Dataset items:
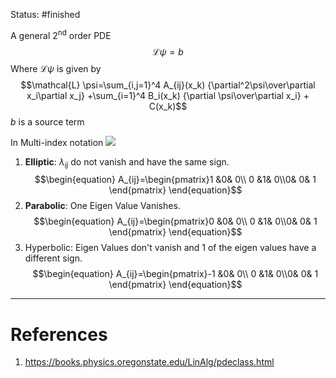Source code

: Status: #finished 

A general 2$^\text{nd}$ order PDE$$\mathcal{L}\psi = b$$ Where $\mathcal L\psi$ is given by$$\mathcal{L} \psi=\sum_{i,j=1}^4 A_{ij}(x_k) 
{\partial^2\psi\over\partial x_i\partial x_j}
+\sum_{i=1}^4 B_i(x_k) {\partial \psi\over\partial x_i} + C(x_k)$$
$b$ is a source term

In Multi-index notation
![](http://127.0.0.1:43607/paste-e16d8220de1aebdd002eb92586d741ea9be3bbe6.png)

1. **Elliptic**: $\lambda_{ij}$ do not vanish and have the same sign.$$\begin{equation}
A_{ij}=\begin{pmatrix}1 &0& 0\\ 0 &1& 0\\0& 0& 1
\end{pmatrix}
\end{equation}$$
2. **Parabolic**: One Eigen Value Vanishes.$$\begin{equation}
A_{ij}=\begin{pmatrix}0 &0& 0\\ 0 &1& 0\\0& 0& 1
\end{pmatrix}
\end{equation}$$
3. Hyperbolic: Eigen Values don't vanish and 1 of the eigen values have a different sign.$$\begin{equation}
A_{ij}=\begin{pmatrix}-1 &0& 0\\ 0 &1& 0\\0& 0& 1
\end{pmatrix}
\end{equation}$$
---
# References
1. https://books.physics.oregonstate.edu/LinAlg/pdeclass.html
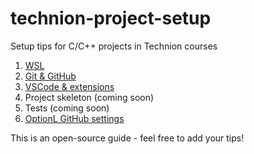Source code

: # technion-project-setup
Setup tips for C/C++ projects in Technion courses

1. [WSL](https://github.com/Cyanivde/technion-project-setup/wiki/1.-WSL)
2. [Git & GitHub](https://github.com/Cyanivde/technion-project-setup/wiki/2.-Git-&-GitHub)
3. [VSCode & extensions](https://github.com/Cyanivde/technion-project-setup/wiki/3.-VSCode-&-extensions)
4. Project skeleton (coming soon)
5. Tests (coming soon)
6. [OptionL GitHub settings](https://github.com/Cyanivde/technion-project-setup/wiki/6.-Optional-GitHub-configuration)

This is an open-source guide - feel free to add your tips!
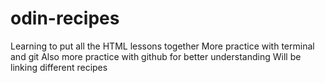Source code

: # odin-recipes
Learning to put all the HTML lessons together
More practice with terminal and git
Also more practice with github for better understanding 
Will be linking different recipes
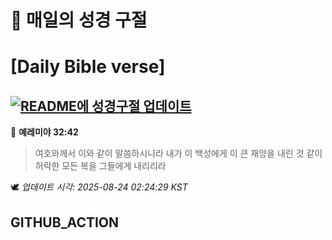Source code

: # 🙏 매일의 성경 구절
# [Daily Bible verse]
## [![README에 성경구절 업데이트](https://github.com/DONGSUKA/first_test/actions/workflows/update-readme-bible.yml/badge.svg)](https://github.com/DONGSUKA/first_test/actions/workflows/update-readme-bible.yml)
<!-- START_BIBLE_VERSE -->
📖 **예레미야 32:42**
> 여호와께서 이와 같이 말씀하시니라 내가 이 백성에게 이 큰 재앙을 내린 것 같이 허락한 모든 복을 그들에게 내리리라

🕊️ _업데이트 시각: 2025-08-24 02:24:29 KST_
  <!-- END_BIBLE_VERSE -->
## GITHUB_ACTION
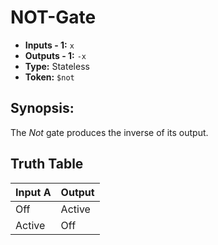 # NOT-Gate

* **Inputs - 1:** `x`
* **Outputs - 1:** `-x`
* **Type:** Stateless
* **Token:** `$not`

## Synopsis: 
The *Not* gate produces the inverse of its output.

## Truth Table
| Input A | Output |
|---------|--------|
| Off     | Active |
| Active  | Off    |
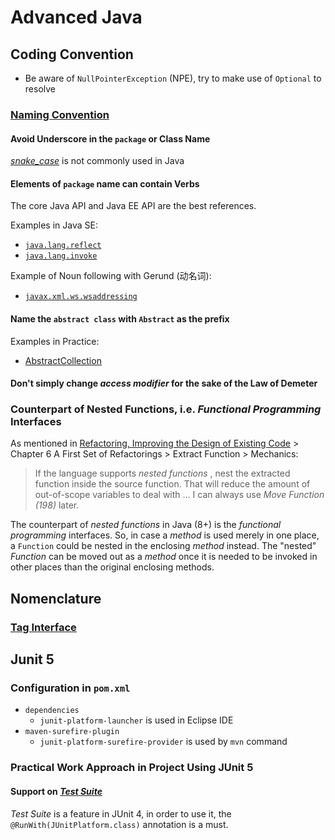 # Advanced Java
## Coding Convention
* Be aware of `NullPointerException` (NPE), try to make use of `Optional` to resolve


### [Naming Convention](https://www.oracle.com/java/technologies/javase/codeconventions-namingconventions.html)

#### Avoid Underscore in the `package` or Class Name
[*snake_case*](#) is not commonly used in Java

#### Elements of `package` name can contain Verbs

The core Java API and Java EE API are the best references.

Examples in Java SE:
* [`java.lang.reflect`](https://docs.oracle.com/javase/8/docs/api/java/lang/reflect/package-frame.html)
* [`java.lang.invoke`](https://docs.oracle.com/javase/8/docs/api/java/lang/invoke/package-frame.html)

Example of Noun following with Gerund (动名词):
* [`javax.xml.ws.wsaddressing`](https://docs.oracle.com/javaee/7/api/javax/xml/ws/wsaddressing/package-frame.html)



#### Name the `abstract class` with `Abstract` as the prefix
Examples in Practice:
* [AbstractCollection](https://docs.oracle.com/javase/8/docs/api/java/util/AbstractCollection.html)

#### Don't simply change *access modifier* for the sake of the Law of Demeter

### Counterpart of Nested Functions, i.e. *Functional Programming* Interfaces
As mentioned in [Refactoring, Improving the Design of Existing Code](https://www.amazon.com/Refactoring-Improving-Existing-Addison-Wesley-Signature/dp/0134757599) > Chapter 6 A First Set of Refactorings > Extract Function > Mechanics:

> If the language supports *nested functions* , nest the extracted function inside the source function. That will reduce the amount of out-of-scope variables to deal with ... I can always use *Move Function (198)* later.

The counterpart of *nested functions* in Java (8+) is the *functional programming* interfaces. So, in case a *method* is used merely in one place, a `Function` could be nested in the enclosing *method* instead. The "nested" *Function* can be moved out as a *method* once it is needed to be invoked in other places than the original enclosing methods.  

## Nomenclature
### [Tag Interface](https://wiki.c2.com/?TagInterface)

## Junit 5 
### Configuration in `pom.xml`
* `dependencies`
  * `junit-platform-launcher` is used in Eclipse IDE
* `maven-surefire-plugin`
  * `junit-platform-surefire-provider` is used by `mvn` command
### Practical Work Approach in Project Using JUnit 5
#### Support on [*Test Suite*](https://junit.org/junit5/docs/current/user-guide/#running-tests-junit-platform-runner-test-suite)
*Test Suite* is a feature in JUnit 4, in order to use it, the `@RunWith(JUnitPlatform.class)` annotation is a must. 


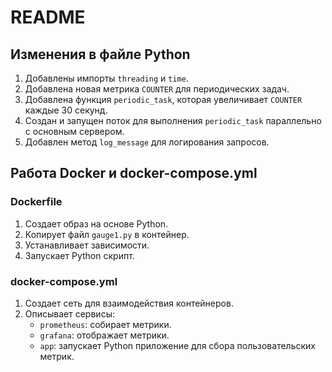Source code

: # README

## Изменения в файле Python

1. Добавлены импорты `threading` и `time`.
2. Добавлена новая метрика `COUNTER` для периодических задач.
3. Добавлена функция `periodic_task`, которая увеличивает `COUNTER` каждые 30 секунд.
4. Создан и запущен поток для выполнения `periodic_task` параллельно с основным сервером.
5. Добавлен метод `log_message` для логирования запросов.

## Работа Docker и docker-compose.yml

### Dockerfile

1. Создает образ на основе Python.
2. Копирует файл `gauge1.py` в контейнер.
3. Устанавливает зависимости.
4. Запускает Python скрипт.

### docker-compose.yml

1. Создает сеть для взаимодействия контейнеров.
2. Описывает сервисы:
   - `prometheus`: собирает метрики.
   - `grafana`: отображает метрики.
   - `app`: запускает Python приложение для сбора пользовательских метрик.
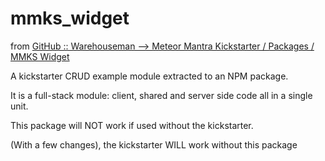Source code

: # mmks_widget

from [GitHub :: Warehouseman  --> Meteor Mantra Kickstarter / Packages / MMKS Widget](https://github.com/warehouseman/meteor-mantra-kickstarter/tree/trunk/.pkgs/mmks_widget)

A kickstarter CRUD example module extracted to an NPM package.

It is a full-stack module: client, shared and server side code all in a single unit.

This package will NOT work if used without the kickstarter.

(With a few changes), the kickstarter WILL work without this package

## PROBLEM
From the records above, print exactly the lines that run from the line with "As mentioned in" to the line with "in Eclipse IDE", inclusive.

## EXERCISE OUTPUT
As mentioned in [Refactoring, Improving the Design of Existing Code](https://www.amazon.com/Refactoring-Improving-Existing-Addison-Wesley-Signature/dp/0134757599) > Chapter 6 A First Set of Refactorings > Extract Function > Mechanics:

> If the language supports *nested functions* , nest the extracted function inside the source function. That will reduce the amount of out-of-scope variables to deal with ... I can always use *Move Function (198)* later.

The counterpart of *nested functions* in Java (8+) is the *functional programming* interfaces. So, in case a *method* is used merely in one place, a `Function` could be nested in the enclosing *method* instead. The "nested" *Function* can be moved out as a *method* once it is needed to be invoked in other places than the original enclosing methods.  

## Nomenclature
### [Tag Interface](https://wiki.c2.com/?TagInterface)

## Junit 5 
### Configuration in `pom.xml`
* `dependencies`
  * `junit-platform-launcher` is used in Eclipse IDE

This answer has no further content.